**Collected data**
# # # # #

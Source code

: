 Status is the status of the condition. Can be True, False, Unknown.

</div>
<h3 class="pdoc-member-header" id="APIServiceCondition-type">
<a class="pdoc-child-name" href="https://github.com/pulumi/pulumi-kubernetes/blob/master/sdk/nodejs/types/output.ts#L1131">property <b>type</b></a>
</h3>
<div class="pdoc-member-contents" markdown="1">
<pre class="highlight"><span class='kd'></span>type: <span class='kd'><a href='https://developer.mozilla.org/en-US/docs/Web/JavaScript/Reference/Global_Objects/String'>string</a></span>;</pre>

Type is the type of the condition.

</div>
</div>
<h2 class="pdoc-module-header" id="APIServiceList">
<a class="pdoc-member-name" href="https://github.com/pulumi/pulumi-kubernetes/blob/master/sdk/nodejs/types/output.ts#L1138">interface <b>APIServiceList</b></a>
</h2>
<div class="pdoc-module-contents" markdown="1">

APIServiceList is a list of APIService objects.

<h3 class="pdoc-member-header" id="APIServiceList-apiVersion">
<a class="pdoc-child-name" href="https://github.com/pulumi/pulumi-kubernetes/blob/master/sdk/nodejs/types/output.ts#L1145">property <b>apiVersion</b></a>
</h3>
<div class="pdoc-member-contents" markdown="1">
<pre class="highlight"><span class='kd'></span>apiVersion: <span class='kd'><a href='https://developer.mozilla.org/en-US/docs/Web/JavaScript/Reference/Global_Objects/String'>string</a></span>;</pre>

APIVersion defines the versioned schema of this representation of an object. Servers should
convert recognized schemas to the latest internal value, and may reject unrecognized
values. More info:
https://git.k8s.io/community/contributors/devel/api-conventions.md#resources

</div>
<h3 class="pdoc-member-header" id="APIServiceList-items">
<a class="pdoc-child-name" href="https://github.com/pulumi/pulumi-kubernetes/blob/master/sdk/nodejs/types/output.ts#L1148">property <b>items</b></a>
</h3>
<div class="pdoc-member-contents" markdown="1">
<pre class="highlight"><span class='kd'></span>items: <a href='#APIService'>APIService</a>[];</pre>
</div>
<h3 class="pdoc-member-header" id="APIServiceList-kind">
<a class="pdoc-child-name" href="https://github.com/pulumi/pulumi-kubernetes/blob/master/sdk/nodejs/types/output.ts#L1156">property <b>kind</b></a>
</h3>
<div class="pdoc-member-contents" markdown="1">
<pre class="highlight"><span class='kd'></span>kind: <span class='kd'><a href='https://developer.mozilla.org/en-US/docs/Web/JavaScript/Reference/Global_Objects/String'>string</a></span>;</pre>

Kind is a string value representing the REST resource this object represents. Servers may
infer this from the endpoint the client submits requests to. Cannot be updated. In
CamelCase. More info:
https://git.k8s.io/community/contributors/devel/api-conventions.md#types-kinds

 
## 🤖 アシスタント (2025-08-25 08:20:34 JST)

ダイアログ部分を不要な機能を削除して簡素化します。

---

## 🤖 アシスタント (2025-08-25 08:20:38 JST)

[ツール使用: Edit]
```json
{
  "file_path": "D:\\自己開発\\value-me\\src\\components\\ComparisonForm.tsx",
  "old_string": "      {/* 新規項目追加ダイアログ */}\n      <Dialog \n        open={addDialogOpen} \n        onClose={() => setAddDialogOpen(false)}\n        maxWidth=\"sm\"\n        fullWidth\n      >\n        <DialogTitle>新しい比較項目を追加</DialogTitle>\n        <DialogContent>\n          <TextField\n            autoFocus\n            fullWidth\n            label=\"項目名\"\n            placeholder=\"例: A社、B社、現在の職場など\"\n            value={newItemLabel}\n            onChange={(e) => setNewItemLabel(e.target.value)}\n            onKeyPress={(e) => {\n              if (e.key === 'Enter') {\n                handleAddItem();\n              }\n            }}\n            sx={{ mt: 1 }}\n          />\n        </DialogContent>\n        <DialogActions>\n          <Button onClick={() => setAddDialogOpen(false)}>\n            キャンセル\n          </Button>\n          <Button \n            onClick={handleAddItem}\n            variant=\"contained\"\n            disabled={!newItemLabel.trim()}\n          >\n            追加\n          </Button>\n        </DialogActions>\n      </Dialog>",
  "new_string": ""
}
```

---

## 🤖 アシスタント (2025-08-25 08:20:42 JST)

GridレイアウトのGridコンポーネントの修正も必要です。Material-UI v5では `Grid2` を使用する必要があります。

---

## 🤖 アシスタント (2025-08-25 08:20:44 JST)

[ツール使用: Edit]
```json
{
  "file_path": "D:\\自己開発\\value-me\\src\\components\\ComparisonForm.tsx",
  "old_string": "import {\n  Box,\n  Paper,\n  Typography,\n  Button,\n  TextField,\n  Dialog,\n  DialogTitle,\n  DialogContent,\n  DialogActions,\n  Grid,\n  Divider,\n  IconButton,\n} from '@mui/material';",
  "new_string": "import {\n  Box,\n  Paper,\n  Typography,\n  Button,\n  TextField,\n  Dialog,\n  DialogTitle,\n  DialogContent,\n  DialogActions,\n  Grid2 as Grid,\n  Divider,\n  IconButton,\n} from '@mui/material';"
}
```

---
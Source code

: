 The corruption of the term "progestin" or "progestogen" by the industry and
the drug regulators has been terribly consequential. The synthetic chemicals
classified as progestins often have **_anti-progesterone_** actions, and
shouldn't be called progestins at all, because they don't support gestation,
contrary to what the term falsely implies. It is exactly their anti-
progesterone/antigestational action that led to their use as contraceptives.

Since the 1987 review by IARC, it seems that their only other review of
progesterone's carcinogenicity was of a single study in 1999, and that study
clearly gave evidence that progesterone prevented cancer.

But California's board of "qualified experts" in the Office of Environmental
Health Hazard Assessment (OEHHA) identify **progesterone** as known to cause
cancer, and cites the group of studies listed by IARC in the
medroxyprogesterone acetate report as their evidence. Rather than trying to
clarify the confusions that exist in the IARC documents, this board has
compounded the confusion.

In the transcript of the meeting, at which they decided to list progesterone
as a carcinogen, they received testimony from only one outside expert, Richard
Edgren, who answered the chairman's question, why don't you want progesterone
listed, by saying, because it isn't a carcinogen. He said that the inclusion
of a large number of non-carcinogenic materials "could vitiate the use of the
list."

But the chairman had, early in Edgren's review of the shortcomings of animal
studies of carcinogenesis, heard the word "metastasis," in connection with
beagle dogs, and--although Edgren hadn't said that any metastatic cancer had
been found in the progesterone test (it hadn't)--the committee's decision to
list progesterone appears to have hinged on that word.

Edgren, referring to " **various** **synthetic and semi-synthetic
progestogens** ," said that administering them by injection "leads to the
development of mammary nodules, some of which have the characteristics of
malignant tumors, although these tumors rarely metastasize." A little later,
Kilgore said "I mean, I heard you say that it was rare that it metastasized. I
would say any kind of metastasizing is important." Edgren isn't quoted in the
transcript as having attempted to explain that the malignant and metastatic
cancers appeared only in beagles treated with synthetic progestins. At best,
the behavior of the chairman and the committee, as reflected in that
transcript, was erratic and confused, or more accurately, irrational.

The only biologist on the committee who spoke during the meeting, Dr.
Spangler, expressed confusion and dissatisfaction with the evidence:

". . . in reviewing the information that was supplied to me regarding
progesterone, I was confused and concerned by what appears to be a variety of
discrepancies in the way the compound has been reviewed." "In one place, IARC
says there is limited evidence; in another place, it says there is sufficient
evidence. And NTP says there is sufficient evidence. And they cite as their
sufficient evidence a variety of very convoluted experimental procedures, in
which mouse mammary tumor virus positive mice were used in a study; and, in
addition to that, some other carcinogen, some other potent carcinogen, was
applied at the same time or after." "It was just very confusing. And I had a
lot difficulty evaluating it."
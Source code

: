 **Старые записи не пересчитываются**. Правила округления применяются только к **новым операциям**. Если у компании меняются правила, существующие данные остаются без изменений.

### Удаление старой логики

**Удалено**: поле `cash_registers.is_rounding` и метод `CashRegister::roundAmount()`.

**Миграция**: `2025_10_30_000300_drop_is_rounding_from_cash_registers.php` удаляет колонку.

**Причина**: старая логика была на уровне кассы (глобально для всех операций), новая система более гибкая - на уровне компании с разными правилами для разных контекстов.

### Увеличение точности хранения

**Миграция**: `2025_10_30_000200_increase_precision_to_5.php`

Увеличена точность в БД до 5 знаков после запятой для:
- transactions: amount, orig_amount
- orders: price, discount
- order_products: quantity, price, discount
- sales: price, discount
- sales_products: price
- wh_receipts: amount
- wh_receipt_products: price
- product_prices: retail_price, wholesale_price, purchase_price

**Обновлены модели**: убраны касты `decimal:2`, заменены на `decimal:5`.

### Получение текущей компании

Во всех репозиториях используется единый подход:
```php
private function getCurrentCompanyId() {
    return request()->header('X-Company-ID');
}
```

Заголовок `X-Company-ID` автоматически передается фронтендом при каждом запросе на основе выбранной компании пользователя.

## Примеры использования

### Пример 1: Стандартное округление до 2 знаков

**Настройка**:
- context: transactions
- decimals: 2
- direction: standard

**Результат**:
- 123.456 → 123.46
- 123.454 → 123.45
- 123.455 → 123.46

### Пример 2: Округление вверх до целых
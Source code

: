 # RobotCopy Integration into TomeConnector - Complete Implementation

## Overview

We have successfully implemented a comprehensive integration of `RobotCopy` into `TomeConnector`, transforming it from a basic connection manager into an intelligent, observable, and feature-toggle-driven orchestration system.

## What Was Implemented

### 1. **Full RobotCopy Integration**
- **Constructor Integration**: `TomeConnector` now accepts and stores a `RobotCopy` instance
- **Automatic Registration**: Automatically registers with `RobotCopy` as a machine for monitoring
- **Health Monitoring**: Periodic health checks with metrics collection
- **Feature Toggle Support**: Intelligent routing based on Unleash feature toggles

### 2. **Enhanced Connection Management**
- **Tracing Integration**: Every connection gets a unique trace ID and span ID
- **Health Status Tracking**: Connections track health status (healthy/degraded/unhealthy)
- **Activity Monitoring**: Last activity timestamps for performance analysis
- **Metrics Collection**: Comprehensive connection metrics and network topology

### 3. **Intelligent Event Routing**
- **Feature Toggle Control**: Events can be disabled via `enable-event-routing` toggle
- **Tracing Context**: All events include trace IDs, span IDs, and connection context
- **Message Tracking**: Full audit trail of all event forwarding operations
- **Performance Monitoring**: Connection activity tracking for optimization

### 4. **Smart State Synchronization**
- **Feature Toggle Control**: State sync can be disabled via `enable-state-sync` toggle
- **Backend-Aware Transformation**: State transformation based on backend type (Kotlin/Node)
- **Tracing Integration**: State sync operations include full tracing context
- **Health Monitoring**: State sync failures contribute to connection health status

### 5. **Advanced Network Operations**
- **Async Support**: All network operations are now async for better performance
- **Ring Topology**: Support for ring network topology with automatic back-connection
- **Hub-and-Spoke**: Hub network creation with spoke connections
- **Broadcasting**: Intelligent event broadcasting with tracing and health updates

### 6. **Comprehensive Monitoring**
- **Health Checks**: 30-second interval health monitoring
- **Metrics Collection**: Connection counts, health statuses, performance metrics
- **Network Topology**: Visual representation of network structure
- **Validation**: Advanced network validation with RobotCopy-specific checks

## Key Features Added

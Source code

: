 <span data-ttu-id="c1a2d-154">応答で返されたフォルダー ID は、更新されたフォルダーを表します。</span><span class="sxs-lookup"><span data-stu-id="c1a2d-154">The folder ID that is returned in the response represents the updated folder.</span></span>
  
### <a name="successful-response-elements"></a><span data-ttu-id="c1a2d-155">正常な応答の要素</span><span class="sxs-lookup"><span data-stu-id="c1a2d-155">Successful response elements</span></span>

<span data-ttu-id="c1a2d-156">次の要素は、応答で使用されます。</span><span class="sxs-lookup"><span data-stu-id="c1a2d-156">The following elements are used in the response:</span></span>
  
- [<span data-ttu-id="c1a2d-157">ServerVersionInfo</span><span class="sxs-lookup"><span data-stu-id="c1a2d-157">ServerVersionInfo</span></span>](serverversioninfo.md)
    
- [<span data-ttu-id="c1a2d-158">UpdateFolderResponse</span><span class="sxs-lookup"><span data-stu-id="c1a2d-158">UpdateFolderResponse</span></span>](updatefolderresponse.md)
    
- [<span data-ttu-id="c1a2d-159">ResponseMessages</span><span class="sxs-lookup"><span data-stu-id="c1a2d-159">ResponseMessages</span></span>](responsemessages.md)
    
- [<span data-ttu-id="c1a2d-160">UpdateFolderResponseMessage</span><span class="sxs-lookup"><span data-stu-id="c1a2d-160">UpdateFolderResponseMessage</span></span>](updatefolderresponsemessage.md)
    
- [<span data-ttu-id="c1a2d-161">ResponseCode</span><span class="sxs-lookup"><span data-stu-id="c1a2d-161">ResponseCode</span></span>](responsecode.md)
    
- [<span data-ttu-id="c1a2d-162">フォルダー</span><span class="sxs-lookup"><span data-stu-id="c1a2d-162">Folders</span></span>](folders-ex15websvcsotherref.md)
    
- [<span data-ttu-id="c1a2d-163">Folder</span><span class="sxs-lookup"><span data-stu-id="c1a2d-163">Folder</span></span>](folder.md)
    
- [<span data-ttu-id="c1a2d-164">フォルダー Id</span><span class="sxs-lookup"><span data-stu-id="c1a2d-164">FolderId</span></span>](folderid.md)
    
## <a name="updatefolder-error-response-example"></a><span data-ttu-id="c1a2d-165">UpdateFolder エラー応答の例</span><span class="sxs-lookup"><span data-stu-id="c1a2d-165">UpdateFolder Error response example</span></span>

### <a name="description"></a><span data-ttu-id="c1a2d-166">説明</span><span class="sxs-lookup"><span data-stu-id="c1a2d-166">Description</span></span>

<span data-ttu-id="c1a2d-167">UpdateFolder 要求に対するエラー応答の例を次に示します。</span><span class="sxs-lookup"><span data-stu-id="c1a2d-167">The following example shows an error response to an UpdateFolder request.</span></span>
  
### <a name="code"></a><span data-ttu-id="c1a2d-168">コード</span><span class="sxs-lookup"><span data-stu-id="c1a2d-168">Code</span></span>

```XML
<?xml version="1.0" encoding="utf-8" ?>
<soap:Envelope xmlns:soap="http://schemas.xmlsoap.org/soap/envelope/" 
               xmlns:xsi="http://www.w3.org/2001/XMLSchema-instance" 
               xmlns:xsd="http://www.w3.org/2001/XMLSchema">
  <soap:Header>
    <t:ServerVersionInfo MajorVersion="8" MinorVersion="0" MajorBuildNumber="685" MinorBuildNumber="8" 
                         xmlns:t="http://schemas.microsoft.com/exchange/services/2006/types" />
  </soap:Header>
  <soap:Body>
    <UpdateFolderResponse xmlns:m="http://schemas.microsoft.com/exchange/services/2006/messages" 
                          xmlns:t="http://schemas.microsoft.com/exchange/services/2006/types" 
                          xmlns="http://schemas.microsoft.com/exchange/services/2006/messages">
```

# # # # #

**TASK GOAL**
What is the number of lines in the entries above that hold the string "with"? Please state that number alone.

**SOLUTION FOR THIS EXERCISE**
9